#### Exercise materials
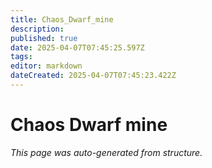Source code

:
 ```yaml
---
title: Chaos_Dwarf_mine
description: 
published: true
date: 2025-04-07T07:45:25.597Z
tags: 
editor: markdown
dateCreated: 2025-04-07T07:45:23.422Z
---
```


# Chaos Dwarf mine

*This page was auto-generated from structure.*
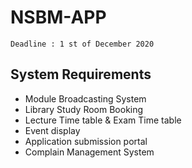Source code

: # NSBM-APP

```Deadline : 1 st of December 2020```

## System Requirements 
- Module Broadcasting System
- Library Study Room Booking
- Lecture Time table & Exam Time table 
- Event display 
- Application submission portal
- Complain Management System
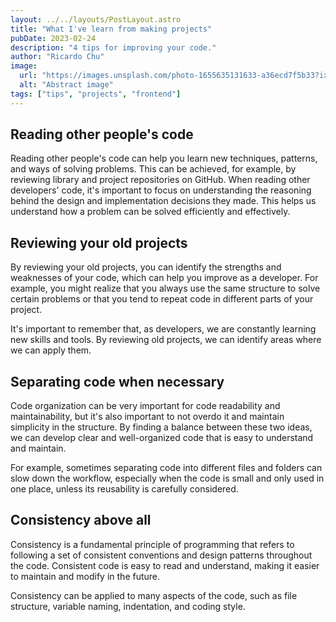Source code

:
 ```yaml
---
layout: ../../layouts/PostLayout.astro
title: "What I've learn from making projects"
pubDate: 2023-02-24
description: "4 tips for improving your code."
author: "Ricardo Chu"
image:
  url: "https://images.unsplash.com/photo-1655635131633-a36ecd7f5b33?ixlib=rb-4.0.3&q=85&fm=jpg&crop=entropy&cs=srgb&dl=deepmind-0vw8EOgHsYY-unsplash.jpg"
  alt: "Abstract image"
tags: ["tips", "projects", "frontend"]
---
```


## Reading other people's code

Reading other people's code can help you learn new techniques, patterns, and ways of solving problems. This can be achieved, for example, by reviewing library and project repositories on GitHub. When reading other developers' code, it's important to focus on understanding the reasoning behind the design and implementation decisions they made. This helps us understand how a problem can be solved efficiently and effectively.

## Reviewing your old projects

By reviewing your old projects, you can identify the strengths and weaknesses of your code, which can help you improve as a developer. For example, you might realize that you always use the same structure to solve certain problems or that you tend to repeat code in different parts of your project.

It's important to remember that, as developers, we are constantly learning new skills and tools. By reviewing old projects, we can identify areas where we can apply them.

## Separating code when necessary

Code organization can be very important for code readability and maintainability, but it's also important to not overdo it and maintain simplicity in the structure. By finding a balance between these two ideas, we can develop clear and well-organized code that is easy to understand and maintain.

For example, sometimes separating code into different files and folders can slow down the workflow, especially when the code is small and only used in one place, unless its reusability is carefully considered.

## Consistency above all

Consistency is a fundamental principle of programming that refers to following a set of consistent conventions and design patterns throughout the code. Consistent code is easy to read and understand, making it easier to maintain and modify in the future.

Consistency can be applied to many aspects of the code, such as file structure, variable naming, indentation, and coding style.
########
> [How to complete this task]: Without the pictures, reproduce every line of the records above exactly.

> [Response to the task]:
Source code

:
 ```yaml
---
title: Chaos_Dwarf_mine
description: 
published: true
date: 2025-04-07T07:45:25.597Z
tags: 
editor: markdown
dateCreated: 2025-04-07T07:45:23.422Z
---
```


# Chaos Dwarf mine

*This page was auto-generated from structure.*
Source code

: # NSBM-APP

```Deadline : 1 st of December 2020```

## System Requirements 
- Module Broadcasting System
- Library Study Room Booking
- Lecture Time table & Exam Time table 
- Event display 
- Application submission portal
- Complain Management System
Source code

:
 ```yaml
---
layout: ../../layouts/PostLayout.astro
title: "What I've learn from making projects"
pubDate: 2023-02-24
description: "4 tips for improving your code."
author: "Ricardo Chu"
image:
  url: "https://images.unsplash.com/photo-1655635131633-a36ecd7f5b33?ixlib=rb-4.0.3&q=85&fm=jpg&crop=entropy&cs=srgb&dl=deepmind-0vw8EOgHsYY-unsplash.jpg"
  alt: "Abstract image"
tags: ["tips", "projects", "frontend"]
---
```


## Reading other people's code

Reading other people's code can help you learn new techniques, patterns, and ways of solving problems. This can be achieved, for example, by reviewing library and project repositories on GitHub. When reading other developers' code, it's important to focus on understanding the reasoning behind the design and implementation decisions they made. This helps us understand how a problem can be solved efficiently and effectively.

## Reviewing your old projects

By reviewing your old projects, you can identify the strengths and weaknesses of your code, which can help you improve as a developer. For example, you might realize that you always use the same structure to solve certain problems or that you tend to repeat code in different parts of your project.

It's important to remember that, as developers, we are constantly learning new skills and tools. By reviewing old projects, we can identify areas where we can apply them.

## Separating code when necessary

Code organization can be very important for code readability and maintainability, but it's also important to not overdo it and maintain simplicity in the structure. By finding a balance between these two ideas, we can develop clear and well-organized code that is easy to understand and maintain.

For example, sometimes separating code into different files and folders can slow down the workflow, especially when the code is small and only used in one place, unless its reusability is carefully considered.

## Consistency above all

Consistency is a fundamental principle of programming that refers to following a set of consistent conventions and design patterns throughout the code. Consistent code is easy to read and understand, making it easier to maintain and modify in the future.

Consistency can be applied to many aspects of the code, such as file structure, variable naming, indentation, and coding style.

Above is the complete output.